I do think, coming back to the mainstream media, we should ask ourselves why I have a hard time finding anybody back in my district who is aware that we have recently given preferences to this whole new body of people, which is a significant policy change. If we had a competent press corps in this country, it is something everybody would be aware of, and we would have had a public discussion about.

The final topic, which I don't think has been discussed enough, is the goal to have two-thirds of our vehicles be electric vehicles by 2032.

I recently bought a car, a Ford Escape, and it occurs to me now that it is not impossible that this will be the final normal car I will ever own.

There are a lot of things that can be said about electric cars, but almost all of them are bad. My major concern--though there are others, as well--is that they are more expensive. When I talk to my insurance agent, he tells me the cost of auto insurance with an electric car could easily be up more than 50 percent. There are other sources who don't say it will be that high, but I think everybody would agree it will be at least a 20 or 30 percent increase in the cost of auto insurance.

This, at a time, where due to the excessive spending of the Biden administration, the cost of housing is through the roof and the cost of food is through the roof. Well, guess what? The cost of a car is about to go up. I am told the cost of a new pickup could go up $20,000 as we switch to electric cars. The cost of insurance is going up.

In addition to that, we have the problems that our infrastructure is not even remotely ready for electric vehicles and the problems you are going to have in which you are not able to drive as many miles. I happen to be from Wisconsin, where the huge problem will be trying to get these things charged when it is 10 degrees below outside.

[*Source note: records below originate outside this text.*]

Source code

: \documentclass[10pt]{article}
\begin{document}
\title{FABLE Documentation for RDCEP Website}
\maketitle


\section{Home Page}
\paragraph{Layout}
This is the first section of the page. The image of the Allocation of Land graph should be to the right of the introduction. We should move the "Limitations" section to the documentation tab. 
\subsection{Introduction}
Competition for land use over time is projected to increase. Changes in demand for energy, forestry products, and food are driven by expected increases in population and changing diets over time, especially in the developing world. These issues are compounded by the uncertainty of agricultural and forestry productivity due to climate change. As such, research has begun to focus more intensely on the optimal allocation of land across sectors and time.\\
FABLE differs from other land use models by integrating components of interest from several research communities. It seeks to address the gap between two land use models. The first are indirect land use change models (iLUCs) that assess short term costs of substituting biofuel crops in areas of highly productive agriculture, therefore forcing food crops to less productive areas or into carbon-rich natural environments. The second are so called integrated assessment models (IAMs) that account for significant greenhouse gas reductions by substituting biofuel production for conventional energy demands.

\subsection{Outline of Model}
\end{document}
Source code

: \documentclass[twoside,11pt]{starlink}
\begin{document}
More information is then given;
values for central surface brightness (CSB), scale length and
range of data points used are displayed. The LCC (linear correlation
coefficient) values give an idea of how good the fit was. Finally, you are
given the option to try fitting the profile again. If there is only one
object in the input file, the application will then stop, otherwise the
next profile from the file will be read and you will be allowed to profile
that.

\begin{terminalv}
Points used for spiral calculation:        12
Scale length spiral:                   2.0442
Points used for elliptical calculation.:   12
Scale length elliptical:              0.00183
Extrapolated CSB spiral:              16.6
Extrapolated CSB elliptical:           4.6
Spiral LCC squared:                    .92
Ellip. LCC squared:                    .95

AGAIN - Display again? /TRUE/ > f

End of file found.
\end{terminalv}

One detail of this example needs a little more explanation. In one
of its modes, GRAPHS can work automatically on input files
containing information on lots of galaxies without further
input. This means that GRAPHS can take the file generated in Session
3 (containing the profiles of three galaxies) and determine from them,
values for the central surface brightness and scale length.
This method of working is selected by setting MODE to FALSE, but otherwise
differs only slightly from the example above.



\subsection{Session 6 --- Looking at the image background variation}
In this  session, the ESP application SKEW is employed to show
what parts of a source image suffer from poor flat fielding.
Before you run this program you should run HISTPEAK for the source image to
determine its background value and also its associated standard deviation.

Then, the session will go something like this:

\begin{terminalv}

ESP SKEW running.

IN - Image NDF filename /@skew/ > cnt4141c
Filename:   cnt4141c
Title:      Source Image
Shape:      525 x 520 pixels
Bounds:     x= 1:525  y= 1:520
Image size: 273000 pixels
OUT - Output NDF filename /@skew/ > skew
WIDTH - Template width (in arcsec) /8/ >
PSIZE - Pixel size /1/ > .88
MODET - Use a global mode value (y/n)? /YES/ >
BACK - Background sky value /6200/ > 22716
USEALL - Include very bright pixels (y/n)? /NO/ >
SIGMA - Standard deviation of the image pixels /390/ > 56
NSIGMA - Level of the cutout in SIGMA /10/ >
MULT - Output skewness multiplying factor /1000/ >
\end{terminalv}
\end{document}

In any event, it is something for this body to pay attention to and to warn our constituents about so they are aware that as they set aside money for a new car--I think it is a smart thing to set aside money so you don't go into debt--you are going to have to set aside extra money if you plan on buying a new car more than 8 years from now. It is just one more cost that is going to make it more difficult for young Americans to join the middle class and prepare for the American Dream.

In summary, I mentioned the four issues I wish the press would pay attention to.

In the Wisconsin area, the University of Wisconsin at Milwaukee came out with a ridiculous press release, which they have tried to modify, but nowhere near enough, in which they imply that Israel has to do something as far as ending the war in the Middle East, not, apparently, Hamas, the brutal people who killed many Israelis a little over half a year ago now.

The second issue to look at is that, one more time, we have a record number of people coming here for a month, a record number of people coming across the border in April, at a time, by the way, when we are hitting in 4-year increments records of people being sworn in as immigrants legally. It is not like nobody is coming in here, but I think the American public ought to be appalled that, one more time, in April 2024, we hit an all-time record for people coming here in April.

The third issue almost entirely unreported in the mainstream media is the fact that we apparently are going to give preferences to people from North Africa, Libya, Algeria, whatever, over to the Middle East, Syria, Iran, as far as government contracting and probably government employment. I don't know if it is something we can undo if we get a different President, but it is certainly very divisive.

With it comes the bureaucracy that will forever tell people from North Africa and the Middle East that they should identify not just as American but a Middle Eastern American or a North African American.

Finally, I hope the press, as the clock winds down to 2032, warns Americans what they are going to have to expect as far as driving a new electric vehicle.